> EXERCISE: Lines containing the word "species" are to be copied from the data below.

*** Opening of SOURCE DATA ***

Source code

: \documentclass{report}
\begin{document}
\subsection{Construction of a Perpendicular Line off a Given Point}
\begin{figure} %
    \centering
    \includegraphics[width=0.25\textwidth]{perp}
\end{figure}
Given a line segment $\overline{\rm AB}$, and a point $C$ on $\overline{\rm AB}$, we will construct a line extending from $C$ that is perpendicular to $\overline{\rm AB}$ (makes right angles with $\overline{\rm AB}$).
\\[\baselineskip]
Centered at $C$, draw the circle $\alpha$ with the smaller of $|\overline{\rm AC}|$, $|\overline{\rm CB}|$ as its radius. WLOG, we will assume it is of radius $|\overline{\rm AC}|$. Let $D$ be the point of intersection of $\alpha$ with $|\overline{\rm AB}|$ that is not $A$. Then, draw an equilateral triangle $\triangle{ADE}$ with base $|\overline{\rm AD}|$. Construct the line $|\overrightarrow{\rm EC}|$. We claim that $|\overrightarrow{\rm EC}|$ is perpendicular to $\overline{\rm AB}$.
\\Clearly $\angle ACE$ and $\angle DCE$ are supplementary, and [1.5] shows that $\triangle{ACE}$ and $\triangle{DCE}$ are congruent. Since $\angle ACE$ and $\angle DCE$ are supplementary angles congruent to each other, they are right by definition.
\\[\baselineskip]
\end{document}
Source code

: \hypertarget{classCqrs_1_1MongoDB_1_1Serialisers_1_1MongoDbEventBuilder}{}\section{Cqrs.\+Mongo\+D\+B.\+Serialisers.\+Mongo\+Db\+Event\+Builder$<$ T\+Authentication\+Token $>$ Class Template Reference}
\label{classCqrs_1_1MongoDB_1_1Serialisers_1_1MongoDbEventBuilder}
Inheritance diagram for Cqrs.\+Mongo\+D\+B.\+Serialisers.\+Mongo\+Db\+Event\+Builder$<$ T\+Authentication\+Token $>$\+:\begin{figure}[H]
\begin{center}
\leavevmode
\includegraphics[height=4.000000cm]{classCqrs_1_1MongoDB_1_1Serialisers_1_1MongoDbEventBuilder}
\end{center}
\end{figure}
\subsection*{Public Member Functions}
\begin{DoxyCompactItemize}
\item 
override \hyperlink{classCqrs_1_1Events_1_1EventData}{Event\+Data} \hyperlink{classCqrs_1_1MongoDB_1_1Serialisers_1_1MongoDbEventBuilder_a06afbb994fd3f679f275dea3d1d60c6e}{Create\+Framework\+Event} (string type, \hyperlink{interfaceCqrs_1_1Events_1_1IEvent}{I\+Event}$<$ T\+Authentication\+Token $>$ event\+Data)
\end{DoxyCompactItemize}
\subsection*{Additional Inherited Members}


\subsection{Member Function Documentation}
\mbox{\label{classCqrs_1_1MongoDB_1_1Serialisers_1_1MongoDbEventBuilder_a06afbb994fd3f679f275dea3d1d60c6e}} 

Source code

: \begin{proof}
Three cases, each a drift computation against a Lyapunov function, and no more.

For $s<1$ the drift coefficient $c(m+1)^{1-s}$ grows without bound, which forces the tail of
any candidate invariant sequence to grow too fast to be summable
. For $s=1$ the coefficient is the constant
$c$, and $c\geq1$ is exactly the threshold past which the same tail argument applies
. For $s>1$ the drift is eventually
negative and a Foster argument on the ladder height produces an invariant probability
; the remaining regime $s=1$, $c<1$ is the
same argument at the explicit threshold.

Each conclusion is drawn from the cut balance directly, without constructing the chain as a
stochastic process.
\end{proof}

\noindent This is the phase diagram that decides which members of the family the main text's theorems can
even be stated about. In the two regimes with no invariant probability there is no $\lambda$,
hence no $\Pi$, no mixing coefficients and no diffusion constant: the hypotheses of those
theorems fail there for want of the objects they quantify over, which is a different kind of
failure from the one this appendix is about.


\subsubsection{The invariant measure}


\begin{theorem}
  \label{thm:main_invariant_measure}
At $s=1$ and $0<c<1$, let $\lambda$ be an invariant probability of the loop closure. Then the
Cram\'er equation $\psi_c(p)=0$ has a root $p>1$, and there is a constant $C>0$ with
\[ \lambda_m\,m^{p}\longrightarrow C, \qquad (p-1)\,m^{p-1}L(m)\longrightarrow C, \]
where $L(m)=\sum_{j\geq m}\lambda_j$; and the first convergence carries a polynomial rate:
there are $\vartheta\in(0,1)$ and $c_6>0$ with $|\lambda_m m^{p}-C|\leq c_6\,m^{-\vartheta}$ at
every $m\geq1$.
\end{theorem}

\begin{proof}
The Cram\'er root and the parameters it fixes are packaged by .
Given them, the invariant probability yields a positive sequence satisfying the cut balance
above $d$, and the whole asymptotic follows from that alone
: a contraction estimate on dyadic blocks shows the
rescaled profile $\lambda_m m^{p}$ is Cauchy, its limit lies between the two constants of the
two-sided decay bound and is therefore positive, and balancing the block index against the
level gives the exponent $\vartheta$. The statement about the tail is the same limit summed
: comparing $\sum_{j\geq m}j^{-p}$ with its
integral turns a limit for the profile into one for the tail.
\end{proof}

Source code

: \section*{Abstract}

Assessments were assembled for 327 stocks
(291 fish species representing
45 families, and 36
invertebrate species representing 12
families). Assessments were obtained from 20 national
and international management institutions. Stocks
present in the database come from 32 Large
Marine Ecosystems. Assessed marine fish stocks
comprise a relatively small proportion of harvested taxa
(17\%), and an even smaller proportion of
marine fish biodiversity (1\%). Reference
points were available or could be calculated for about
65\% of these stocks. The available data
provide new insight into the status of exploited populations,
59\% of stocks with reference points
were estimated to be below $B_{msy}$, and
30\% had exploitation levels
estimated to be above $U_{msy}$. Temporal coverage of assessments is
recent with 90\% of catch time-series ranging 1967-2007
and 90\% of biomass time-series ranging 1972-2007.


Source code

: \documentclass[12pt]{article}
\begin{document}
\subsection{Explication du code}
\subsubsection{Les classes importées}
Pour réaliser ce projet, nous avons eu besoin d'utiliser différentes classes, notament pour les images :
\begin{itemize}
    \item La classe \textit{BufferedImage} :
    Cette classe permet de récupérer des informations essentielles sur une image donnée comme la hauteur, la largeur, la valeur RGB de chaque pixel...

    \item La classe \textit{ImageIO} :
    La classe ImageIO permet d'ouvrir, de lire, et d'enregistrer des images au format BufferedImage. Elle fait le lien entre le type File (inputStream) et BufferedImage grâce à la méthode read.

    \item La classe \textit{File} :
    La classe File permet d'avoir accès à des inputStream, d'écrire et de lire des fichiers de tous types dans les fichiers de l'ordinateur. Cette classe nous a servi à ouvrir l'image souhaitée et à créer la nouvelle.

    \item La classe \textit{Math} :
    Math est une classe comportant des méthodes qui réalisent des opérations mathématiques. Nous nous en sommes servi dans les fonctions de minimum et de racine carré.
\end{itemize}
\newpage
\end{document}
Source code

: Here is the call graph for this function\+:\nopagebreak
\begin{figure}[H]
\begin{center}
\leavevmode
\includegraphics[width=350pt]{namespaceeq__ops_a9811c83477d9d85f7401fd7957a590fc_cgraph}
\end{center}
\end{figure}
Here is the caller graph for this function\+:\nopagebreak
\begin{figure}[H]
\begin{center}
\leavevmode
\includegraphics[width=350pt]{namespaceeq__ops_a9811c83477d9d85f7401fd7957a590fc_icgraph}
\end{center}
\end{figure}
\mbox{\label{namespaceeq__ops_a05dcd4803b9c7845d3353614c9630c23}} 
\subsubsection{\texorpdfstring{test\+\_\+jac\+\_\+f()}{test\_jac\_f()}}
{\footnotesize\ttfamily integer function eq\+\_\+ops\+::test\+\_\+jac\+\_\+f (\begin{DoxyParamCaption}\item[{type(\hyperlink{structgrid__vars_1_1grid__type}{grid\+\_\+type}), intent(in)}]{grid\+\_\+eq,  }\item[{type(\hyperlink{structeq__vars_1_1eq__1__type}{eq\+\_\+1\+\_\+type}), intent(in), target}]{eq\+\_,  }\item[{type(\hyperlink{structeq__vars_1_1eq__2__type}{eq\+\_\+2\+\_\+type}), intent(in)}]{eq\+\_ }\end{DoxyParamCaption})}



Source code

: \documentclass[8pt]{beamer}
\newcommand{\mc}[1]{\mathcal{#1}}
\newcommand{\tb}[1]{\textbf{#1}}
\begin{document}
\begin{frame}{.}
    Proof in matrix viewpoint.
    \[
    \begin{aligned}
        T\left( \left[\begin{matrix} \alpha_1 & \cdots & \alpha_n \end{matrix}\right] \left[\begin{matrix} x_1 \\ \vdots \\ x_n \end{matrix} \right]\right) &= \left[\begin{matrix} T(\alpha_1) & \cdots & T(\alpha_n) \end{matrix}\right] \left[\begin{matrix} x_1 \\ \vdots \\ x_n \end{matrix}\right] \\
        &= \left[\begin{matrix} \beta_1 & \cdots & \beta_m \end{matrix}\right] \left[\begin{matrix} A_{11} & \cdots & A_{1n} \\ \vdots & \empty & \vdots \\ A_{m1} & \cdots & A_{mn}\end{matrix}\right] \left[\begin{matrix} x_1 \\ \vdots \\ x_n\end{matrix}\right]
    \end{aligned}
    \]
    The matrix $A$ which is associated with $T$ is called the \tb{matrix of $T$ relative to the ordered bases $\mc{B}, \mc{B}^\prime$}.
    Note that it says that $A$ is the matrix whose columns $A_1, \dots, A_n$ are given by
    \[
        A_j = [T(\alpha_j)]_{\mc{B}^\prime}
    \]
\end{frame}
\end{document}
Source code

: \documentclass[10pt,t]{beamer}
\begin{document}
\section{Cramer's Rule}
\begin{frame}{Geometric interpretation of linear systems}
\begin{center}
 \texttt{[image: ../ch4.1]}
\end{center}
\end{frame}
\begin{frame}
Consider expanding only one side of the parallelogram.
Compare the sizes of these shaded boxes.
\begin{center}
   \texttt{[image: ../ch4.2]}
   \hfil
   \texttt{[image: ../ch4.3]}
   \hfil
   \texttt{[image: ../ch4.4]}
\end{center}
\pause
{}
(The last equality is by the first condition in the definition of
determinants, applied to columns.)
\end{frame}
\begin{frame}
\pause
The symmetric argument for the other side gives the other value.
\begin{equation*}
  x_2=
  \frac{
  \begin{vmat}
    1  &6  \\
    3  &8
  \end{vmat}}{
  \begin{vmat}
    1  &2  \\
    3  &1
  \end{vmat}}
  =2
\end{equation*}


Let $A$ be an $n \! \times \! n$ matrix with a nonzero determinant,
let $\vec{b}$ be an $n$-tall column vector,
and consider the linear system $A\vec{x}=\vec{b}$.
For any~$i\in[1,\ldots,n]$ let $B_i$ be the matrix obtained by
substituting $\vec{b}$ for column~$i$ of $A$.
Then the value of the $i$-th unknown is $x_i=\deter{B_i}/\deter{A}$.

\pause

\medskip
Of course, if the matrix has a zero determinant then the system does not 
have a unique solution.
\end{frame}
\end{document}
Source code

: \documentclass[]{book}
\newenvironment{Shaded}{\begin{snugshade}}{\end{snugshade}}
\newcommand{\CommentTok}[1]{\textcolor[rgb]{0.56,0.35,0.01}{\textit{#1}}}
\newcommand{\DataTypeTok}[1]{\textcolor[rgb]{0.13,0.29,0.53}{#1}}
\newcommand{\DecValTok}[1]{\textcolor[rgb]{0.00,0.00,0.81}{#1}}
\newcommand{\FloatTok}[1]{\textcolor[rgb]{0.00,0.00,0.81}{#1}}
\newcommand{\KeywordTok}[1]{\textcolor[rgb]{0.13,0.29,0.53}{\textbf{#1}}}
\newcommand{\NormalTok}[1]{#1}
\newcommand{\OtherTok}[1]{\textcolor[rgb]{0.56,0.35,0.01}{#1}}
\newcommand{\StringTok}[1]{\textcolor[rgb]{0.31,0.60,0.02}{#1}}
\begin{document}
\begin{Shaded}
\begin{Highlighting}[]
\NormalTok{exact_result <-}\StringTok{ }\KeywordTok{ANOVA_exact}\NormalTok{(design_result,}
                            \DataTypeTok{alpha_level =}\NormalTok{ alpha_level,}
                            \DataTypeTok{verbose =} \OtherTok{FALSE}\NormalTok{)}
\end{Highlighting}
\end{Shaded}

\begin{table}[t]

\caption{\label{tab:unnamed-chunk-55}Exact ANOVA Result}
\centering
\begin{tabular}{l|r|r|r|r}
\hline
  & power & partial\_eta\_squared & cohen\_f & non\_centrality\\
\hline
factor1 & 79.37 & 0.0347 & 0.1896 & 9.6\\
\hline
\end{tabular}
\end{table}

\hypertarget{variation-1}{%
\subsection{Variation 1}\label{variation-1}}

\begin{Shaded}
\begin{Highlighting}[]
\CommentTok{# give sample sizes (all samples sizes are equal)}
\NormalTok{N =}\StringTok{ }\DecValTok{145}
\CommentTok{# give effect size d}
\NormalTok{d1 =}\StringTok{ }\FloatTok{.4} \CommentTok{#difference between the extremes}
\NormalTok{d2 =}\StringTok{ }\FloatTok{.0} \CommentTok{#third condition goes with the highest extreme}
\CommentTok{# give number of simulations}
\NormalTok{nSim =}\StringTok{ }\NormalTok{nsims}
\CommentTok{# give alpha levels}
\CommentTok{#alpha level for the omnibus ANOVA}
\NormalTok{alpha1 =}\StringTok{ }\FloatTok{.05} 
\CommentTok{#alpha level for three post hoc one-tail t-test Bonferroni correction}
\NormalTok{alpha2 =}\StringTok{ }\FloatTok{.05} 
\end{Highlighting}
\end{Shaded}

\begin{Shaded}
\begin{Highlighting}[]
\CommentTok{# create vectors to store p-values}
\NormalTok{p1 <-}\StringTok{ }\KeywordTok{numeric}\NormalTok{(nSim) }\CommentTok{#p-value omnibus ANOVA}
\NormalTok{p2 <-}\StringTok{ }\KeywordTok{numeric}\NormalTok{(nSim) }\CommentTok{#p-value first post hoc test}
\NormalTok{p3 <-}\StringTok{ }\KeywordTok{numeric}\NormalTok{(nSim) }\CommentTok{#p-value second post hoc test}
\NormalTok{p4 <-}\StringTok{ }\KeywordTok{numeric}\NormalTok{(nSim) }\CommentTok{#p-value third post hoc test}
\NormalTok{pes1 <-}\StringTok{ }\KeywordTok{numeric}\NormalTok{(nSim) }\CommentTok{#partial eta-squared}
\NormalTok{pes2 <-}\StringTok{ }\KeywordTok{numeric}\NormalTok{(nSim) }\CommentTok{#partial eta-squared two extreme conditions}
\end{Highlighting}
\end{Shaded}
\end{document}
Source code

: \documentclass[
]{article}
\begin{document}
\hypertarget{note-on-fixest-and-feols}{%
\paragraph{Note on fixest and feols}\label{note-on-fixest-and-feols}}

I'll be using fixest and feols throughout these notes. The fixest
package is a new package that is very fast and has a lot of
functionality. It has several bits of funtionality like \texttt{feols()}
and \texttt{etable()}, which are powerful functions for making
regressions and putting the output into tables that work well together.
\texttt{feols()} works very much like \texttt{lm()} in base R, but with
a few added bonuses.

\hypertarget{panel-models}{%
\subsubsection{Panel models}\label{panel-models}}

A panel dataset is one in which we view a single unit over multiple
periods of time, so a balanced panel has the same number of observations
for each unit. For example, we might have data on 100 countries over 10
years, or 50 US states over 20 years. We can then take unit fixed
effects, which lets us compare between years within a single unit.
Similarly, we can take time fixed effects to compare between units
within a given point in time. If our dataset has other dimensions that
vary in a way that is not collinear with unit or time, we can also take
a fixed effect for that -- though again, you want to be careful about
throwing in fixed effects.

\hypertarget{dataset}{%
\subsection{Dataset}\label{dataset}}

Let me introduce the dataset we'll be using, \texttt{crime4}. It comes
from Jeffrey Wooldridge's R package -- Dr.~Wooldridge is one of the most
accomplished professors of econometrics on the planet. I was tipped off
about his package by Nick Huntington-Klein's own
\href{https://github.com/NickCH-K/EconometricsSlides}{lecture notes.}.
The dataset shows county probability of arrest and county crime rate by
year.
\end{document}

*** Close of SOURCE DATA ***

> EXERCISE RESULT:
(291 fish species representing
invertebrate species representing 12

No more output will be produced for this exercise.